## Records
▬▬▬▬▬▬

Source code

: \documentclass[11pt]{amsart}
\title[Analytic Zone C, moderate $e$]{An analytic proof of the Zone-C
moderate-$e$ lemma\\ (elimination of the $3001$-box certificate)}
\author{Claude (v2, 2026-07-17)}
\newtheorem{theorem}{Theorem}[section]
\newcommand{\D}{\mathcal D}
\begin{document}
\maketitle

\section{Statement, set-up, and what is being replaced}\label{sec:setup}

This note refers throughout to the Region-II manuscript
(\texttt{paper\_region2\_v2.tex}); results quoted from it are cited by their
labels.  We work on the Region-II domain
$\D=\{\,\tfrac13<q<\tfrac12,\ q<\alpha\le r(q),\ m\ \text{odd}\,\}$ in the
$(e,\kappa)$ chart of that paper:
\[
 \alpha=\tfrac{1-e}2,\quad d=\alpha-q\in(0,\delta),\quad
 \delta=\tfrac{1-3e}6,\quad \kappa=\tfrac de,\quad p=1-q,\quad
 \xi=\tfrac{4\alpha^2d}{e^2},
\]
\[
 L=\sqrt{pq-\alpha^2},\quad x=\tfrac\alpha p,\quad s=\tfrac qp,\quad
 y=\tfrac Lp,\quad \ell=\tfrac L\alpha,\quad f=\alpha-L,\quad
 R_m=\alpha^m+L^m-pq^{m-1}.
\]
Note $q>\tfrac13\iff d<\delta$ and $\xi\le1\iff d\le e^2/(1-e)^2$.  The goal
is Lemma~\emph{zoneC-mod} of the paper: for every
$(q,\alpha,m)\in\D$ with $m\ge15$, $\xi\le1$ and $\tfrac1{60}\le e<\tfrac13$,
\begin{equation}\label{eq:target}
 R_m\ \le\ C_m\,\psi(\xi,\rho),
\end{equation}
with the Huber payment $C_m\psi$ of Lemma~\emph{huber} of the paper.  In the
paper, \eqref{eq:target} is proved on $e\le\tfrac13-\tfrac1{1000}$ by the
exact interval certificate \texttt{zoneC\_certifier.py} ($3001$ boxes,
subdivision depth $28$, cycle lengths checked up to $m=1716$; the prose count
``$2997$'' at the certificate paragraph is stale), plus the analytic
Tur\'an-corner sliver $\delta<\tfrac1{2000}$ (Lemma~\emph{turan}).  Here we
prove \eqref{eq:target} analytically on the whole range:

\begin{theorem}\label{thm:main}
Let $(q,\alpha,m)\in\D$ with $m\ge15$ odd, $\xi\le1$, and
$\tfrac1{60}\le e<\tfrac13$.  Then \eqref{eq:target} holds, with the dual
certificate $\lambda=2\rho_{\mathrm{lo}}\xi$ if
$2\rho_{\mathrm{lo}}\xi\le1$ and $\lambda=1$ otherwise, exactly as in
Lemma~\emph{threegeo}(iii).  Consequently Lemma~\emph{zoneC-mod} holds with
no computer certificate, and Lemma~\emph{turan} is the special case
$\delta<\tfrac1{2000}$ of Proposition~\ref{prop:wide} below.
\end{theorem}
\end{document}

▬▬▬▬▬▬

## Exercise goal
From the records above, pull every line that has the string "paper" and copy it.

## Output below
(\texttt{paper\_region2\_v2.tex}); results quoted from it are cited by their
$(e,\kappa)$ chart of that paper:
is Lemma~\emph{zoneC-mod} of the paper: for every
with the Huber payment $C_m\psi$ of Lemma~\emph{huber} of the paper.  In the
paper, \eqref{eq:target} is proved on $e\le\tfrac13-\tfrac1{1000}$ by the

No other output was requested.